Signe des temps, la fréquentation est en forte hausse cette année universitaire. « La semaine dernière, on a eu plus de trente demandes d’inscription, » indique Abelissa, 23 ans, l’une des quatre volontaires en service civique qui s’occupent de la vie de l’épicerie. Léa Santerre ajoute :
« On a environ 200 bénéficiaires alors que nous n’avons qu’une seule épicerie d’ouverte. Pour comparer, l’année dernière, nous avions environ 160 personnes inscrites, avec deux épiceries. À la rentrée de septembre, en deux semaines, nous avions traité autant de demandes d’inscription que lors de toute l’année scolaire précédente. »
20% d’étudiants sous le seuil de pauvreté
La précarité étudiante est de plus en plus documentée. Une étude de l’Insee, intitulée Revenu, niveau de vie et pauvreté en 2016 et publiée en décembre 2018, rapporte par exemple que 20,8% des « élèves et étudiants » vivent sous le seuil de pauvreté (1 063€ en 2018).
Les conséquences de la crise sanitaire actuelle n’arrangent rien. Bars et restaurants fermés, tourisme et événementiel au point mort, missions d’intérim réduites, les principaux secteurs économiques pourvoyeurs de jobs étudiants sont à l’arrêt. Résultat : beaucoup n’ont plus la possibilité de travailler pour financer leur scolarité. Ceci alors qu’une étude de l’Observatoire de la Vie Étudiante (OVE) parue en 2018, estimait, qu’en moyenne, 27,3 % des ressources des étudiants provenaient d’activités rémunérées.
Une autre enquête, toujours réalisée par l’OVE mais cette fois-ci après le premier confinement, indiquait que, parmi les plus de 6 000 étudiants interrogés, 33% ont rencontré des difficultés financières au printemps et 19% ont dû restreindre leurs achats de produits de première nécessité.
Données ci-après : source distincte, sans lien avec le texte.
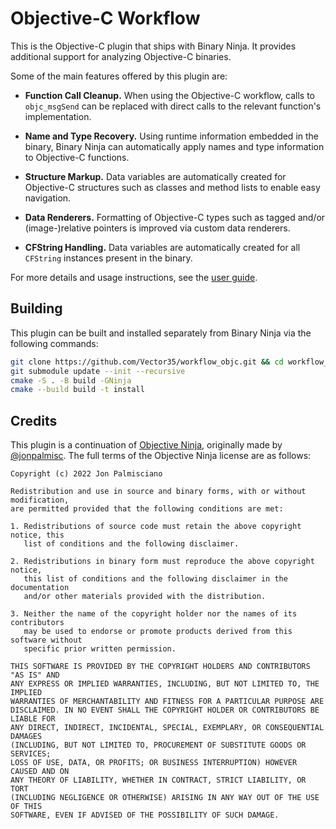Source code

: # Objective-C Workflow

This is the Objective-C plugin that ships with Binary Ninja. It provides
additional support for analyzing Objective-C binaries.

Some of the main features offered by this plugin are:

- **Function Call Cleanup.** When using the Objective-C workflow, calls to
  `objc_msgSend` can be replaced with direct calls to the relevant function's
  implementation.

- **Name and Type Recovery.** Using runtime information embedded in the
  binary, Binary Ninja can automatically apply names and type information to
  Objective-C functions.

- **Structure Markup.** Data variables are automatically created for Objective-C
  structures such as classes and method lists to enable easy navigation.

- **Data Renderers.** Formatting of Objective-C types such as tagged and/or
  (image-)relative pointers is improved via custom data renderers.

- **CFString Handling.** Data variables are automatically created for all
  `CFString` instances present in the binary.

For more details and usage instructions, see the [user guide](https://dev-docs.binary.ninja/guide/objectivec.html).

## Building

This plugin can be built and installed separately from Binary Ninja via the
following commands:

```sh
git clone https://github.com/Vector35/workflow_objc.git && cd workflow_objc
git submodule update --init --recursive
cmake -S . -B build -GNinja
cmake --build build -t install
```

## Credits

This plugin is a continuation of [Objective Ninja](https://github.com/jonpalmisc/ObjectiveNinja), originally made
by [@jonpalmisc](https://twitter.com/jonpalmisc). The full terms of the
Objective Ninja license are as follows:

```
Copyright (c) 2022 Jon Palmisciano

Redistribution and use in source and binary forms, with or without modification,
are permitted provided that the following conditions are met:

1. Redistributions of source code must retain the above copyright notice, this
   list of conditions and the following disclaimer.

2. Redistributions in binary form must reproduce the above copyright notice,
   this list of conditions and the following disclaimer in the documentation
   and/or other materials provided with the distribution.

3. Neither the name of the copyright holder nor the names of its contributors
   may be used to endorse or promote products derived from this software without
   specific prior written permission.

THIS SOFTWARE IS PROVIDED BY THE COPYRIGHT HOLDERS AND CONTRIBUTORS "AS IS" AND
ANY EXPRESS OR IMPLIED WARRANTIES, INCLUDING, BUT NOT LIMITED TO, THE IMPLIED
WARRANTIES OF MERCHANTABILITY AND FITNESS FOR A PARTICULAR PURPOSE ARE
DISCLAIMED. IN NO EVENT SHALL THE COPYRIGHT HOLDER OR CONTRIBUTORS BE LIABLE FOR
ANY DIRECT, INDIRECT, INCIDENTAL, SPECIAL, EXEMPLARY, OR CONSEQUENTIAL DAMAGES
(INCLUDING, BUT NOT LIMITED TO, PROCUREMENT OF SUBSTITUTE GOODS OR SERVICES;
LOSS OF USE, DATA, OR PROFITS; OR BUSINESS INTERRUPTION) HOWEVER CAUSED AND ON
ANY THEORY OF LIABILITY, WHETHER IN CONTRACT, STRICT LIABILITY, OR TORT
(INCLUDING NEGLIGENCE OR OTHERWISE) ARISING IN ANY WAY OUT OF THE USE OF THIS
SOFTWARE, EVEN IF ADVISED OF THE POSSIBILITY OF SUCH DAMAGE.
```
« 98% des bénéficiaires de l’épicerie ont entre 0€ et 3€10 par jour pour se nourrir », souligne Léa Santerre. L’Agoraé, qui obtient ses produits grâce à un partenariat avec la Banque Alimentaire du Bas-Rhin et à des dons d’entreprises ou de particuliers, permet alors aux étudiants en situation précaire de remplir leur frigo. À l’image de Laury :
« Ma famille ne peut pas me donner beaucoup d’argent et je n’arrive pas à trouver des missions d’intérim en ce moment. Je ne dépends que de l’aide de la Caf. Si je devais aller à Auchan faire mes courses, après le 15 du mois, je ne mangerais plus que du riz. »
Pouvoir choisir ce que l’on va manger
Le fait de payer pour ses achats, même si la somme réglée est modique, n’est pas anodin. C’est un geste d’autonomie, celui d’une personne indépendante, et l’un des principes fondateurs d’une épicerie sociale, souligne l’équipe de l’Agoraé.
Ce que confirme l’étudiante en Lettres modernes : « je suis allée quelques fois aux distributions de colis alimentaires, mais je n’aime pas ça. Je me sens mal de prendre ça gratuitement, et je me dis aussi que des gens en ont peut-être encore plus besoin que moi. » Ce qui importe à Moussa, lui, c’est de pouvoir choisir ce qu’il mangera : « contrairement aux colis, on prend ce dont on a besoin, ça évite de gaspiller. »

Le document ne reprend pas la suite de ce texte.